Hat die SPD dann überhaupt noch eine Zukunft?
Mir fällt es schwer, daran zu glauben, dass die SPD mit dieser Aufstellung nochmal die Kurve kriegt und die Möglichkeit bekommt, dass sie den Kanzler stellen könnte.

Auf wie viele SPD-Parteitage werden Sie vermutlich noch gehen?
Das hängt von der SPD ab. Bis zu meiner Rente wären es noch drei reguläre Parteitage. Aber so wie ich die SPD einschätze, mache ich die 50 noch voll.

Wie sieht die SPD nach 43 weiteren Parteitagen aus?
Das will ich mir gar nicht vorstellen. Vielleicht hat sie bis dahin mit der Linken fusioniert oder sich ganz aufgelöst.

Wer kann die Partei noch retten? Kevin Kühnert?
Olaf Scholz, wenn man ihn gelassen hätte. Er hätte die SPD aus diesem Tief rausführen können. Aber die SPD hat mit Kevin Kühnert noch ein wahnsinniges Talent in den Reihen. Ich habe in meiner ganzen Zeit als Journalist noch keinen 30-Jährigen erlebt, der diese Kombination aus rhetorischer Brillanz und strategischen Fähigkeiten besitzt. Und der mit 30 Jahren stellvertretender Bundesvorsitzender und gleichzeitig Juso-Vorsitzender ist. Damit hat er eine immense Macht in der Partei.

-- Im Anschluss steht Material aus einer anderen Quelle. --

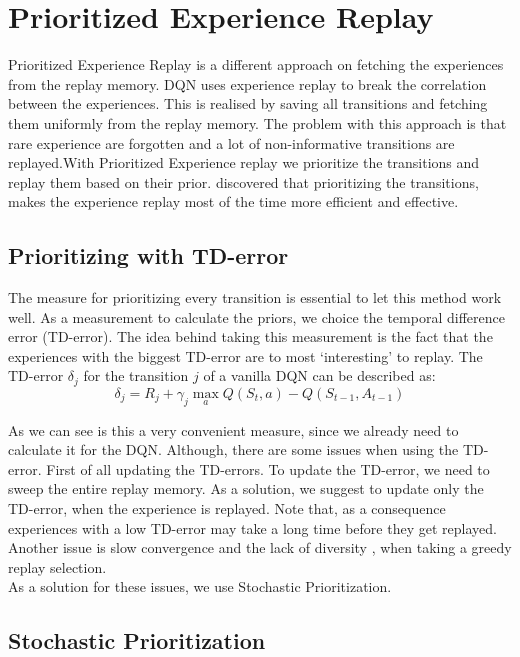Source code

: \documentclass{sig-alternate}
\begin{document}
\section{Prioritized Experience Replay}\label{Prioritized Experience Replay}

Prioritized Experience Replay is a different approach on fetching the experiences from the replay memory. DQN uses experience replay to break the correlation between the experiences. This is realised by saving all transitions and fetching them uniformly from the replay memory. The problem with this approach is that rare experience are forgotten and a lot of non-informative transitions are replayed.With Prioritized Experience replay we prioritize the transitions  and replay them based on their prior. \cite{schaul2015prioritized} discovered that prioritizing the transitions, makes the experience replay most of the time more efficient and effective.  

\subsection{Prioritizing with TD-error}

The measure for prioritizing every transition is essential to let this method work well. As a measurement to calculate the priors, we choice the temporal difference error (TD-error). The idea behind taking this measurement is the fact that the experiences with the biggest TD-error are to most `interesting' to replay. The TD-error $\delta_{j}$ for the transition $j$ of a vanilla DQN can be described as: 
\begin{equation}
\label{Transitions}
\delta_{j} = R_{j} + \gamma_j \max_{a}Q(S_{t},a)-Q(S_{t-1},A_{t-1})
\end{equation}

As we can see is this a very convenient measure, since we already need to calculate it for the DQN. Although, there are some issues when using the TD-error. First of all updating the TD-errors. To update the TD-error, we need to sweep the entire replay memory. As a solution, we suggest to update only the TD-error, when the experience is replayed. Note that, as a consequence experiences with a low TD-error may take a long time before they get replayed. Another issue is slow convergence and the lack of diversity , when taking a greedy replay selection.\\
As a solution for these issues, we use Stochastic Prioritization. 
\subsection{Stochastic Prioritization}
\end{document}
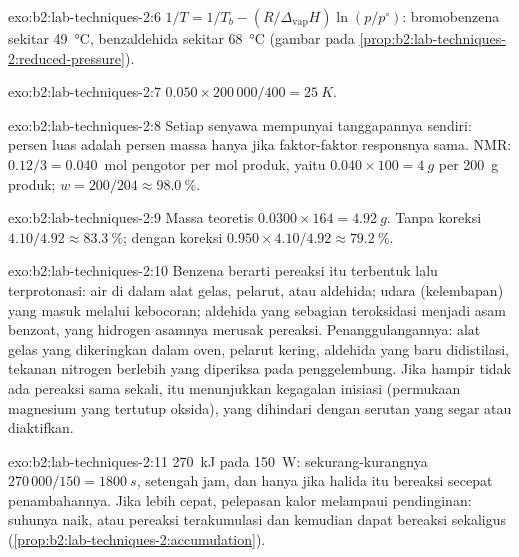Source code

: \begin{solution}{exo:b2:lab-techniques-2:6}
$1/T = 1/T_b - (R/\Delta_{\mathrm{vap}}H)\ln(p/p^\circ)$: bromobenzena sekitar \qty{49}{\degreeCelsius},
benzaldehida sekitar \qty{68}{\degreeCelsius} (gambar pada \cref{prop:b2:lab-techniques-2:reduced-pressure}).
\end{solution}

\begin{solution}{exo:b2:lab-techniques-2:7}
$0.050 \times 200\,000/400 = \qty{25}{K}$.
\end{solution}

\begin{solution}{exo:b2:lab-techniques-2:8}
Setiap senyawa mempunyai tanggapannya sendiri: persen luas adalah persen
massa hanya jika faktor-faktor responsnya sama. NMR: $0.12/3 = 0.040$~mol
pengotor per mol produk, yaitu $0.040 \times 100 = \qty{4}{g}$
per \qty{200}{g} produk; $w = 200/204 \approx 98.0~\%$.
\end{solution}

\begin{solution}{exo:b2:lab-techniques-2:9}
Massa teoretis $0.0300 \times 164 = \qty{4.92}{g}$. Tanpa koreksi $4.10/4.92 \approx 83.3~\%$; dengan koreksi
$0.950 \times 4.10/4.92 \approx 79.2~\%$.
\end{solution}

\begin{solution}{exo:b2:lab-techniques-2:10}
Benzena berarti pereaksi itu terbentuk lalu terprotonasi: air di dalam alat
gelas, pelarut, atau aldehida; udara (kelembapan) yang masuk melalui
kebocoran; aldehida yang sebagian teroksidasi menjadi asam benzoat, yang
hidrogen asamnya merusak pereaksi. Penanggulangannya: alat gelas yang
dikeringkan dalam oven, pelarut kering, aldehida yang baru didistilasi,
tekanan nitrogen berlebih yang diperiksa pada penggelembung. Jika hampir
tidak ada pereaksi sama sekali, itu menunjukkan kegagalan inisiasi
(permukaan magnesium yang tertutup oksida), yang dihindari dengan serutan
yang segar atau diaktifkan.
\end{solution}

\begin{solution}{exo:b2:lab-techniques-2:11}
\qty{270}{kJ} pada \qty{150}{W}: sekurang-kurangnya $270\,000/150 = \qty{1800}{s}$,
setengah jam, dan hanya jika halida itu bereaksi secepat penambahannya.
Jika lebih cepat, pelepasan kalor melampaui pendinginan: suhunya naik, atau
pereaksi terakumulasi dan kemudian dapat bereaksi sekaligus
(\cref{prop:b2:lab-techniques-2:accumulation}).
\end{solution}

NoWaBo und Esken hätten den Mitgliederentscheid ohne die Unterstützung von Kühnert und den Jusos nie gewonnen. Meine These ist, dass sie sich auch nur mit Unterstützung von Kevin Kühnert an der Spitze halten können. Der im Übrigen, behaupte ich mal, gar nicht aus der GroKo raus will. Er braucht sie noch.

Kühnerts Rede hat am Freitag auch im Saal zu Standing Ovations geführt. Wer hielt auf den vergangenen 43 Parteitagen die beste Rede?
Das war Willy Brandts Abschiedsrede als Parteivorsitzender in der Bonner Beethoven-Halle 1987. In der Rede hat er eigentlich alles gesagt, was über die SPD an warnenden Worten zu sagen ist, auf die aber viel zu wenige gehört haben. Er konnte so reden als spreche er frei, las aber jedes Wort vom Blatt ab. Er sagte, die Genossen sollten ihren erfolgreichen Mitgliedern den Erfolg nicht übelnehmen. Und dass die Beschäftigung mit Genossen die Partei nicht mehr Zeit und Kraft kosten sollte als die Auseinandersetzung mit dem politischen Gegner.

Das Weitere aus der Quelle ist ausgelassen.